Meanwhile, Back on the Lower Snake River

Remember our discussion about the ongoing effort by environmentalists to breach four hydroelectric dams on the Lower Snake River in eastern Washington state? Sure you do. But if not, click on https://gideonstrumpet.info/?p=286 and http://gideonstrumprt.info/?p=299 — that should refresh your memory.

So as the sun set in the West, as we wrote those posts in 2009, up in Oregon, U.S. District Judge James A. Redden was pondering the decision whether to order the breaching of those four dams. He is still pondering, although the New York Times avers that he is expected to rule soon on the government’s proposed solution to the problem of impeded migration of salmon up the river (no pun intended). So says William Yardley, Removing Barriers to Salmon Migration, N.Y. Times, July 30, 2011, at p. A10.

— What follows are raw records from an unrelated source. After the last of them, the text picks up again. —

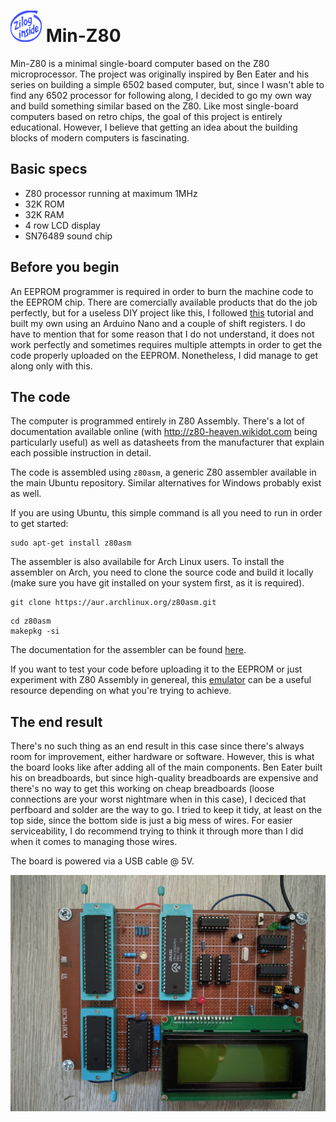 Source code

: # <img src="https://github.com/VladThodo/minZ80/blob/main/zilog_inside.png" width="50" height="50"/> Min-Z80
Min-Z80 is a minimal single-board computer based on the Z80 microprocessor. The project was originally inspired by Ben Eater and his series on building a simple 6502 based computer, but, since I wasn't able to find any 6502 processor for following along, I decided to go my own way and build something similar based on the Z80. Like most single-board computers based on retro chips, the goal of this project is entirely educational. However, I believe that getting an idea about the building blocks of modern computers is fascinating.

## Basic specs

* Z80 processor running at maximum 1MHz
* 32K ROM
* 32K RAM
* 4 row LCD display
* SN76489 sound chip

## Before you begin

An EEPROM programmer is required in order to burn the machine code to the EEPROM chip. There are comercially available products that do the job perfectly, but for a useless DIY project like this, I followed <a href="https://github.com/nathsou/EEPROM-Burner#readme">this</a> tutorial and built my own using an Arduino Nano and a couple of shift registers. I do have to mention that for some reason that I do not understand, it does not work perfectly and sometimes requires multiple attempts in order to get the code properly uploaded on the EEPROM. Nonetheless, I did manage to get along only with this.

## The code

The computer is programmed entirely in Z80 Assembly. There's a lot of documentation available online (with http://z80-heaven.wikidot.com being particularly useful) as well as datasheets from the manufacturer that explain each possible instruction in detail.

The code is assembled using `z80asm`, a generic Z80 assembler available in the main Ubuntu repository. Similar alternatives for Windows probably exist as well.

If you are using Ubuntu, this simple command is all you need to run in order to get started:

```   
sudo apt-get install z80asm
```

The assembler is also availabile for Arch Linux users. To install the assembler on Arch, you need to clone the source code and build it locally (make sure you have git installed on your system first, as it is required).

```
git clone https://aur.archlinux.org/z80asm.git
```

```
cd z80asm
makepkg -si
```

The documentation for the assembler can be found [here](https://www.nongnu.org/z80asm/).

If you want to test your code before uploading it to the EEPROM or just experiment with Z80 Assembly in genereal, this [emulator](https://github.com/sklivvz/z80) can be a useful resource depending on what you're trying to achieve.

## The end result

There's no such thing as an end result in this case since there's always room for improvement, either hardware or software. However, this is what the board looks like after adding all of the main components. Ben Eater built his on breadboards, but since high-quality breadboards are expensive and there's no way to get this working on cheap breadboards (loose connections are your worst nightmare when in this case), I deciced that perfboard and solder are the way to go. I tried to keep it tidy, at least on the top side, since the bottom side is just a big mess of wires. For easier serviceability, I do recommend trying to think it through more than I did when it comes to managing those wires.

The board is powered via a USB cable @ 5V.

<img src="https://github.com/VladThodo/minZ80/blob/main/board.jpeg"/>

So far, this is old news. But this time, the Times reveals some additional factors that will affect the price to be paid if the breaching of dams proceeds apace as it appears to be doing. That’s in addition to the loss of hydroelecric power output sufficient to supply the city of Seattle, and the loss of ability to barge the Idaho crops to market. Those will have to travel by truck, adding to air polution.

We are referring to thealready-made decision to breach an additional two dams on the Elwha River. It seems that there is an Indian tribe living near the mouth of the Elwha, where it has been protected from flooding by those dams. But if the dams are removed, unpredictable flooding will return. So the project will have to include the construction of levees to protect the Indian lands. Even so, there is concern that this may or may not protect the Indians’ homes from floods.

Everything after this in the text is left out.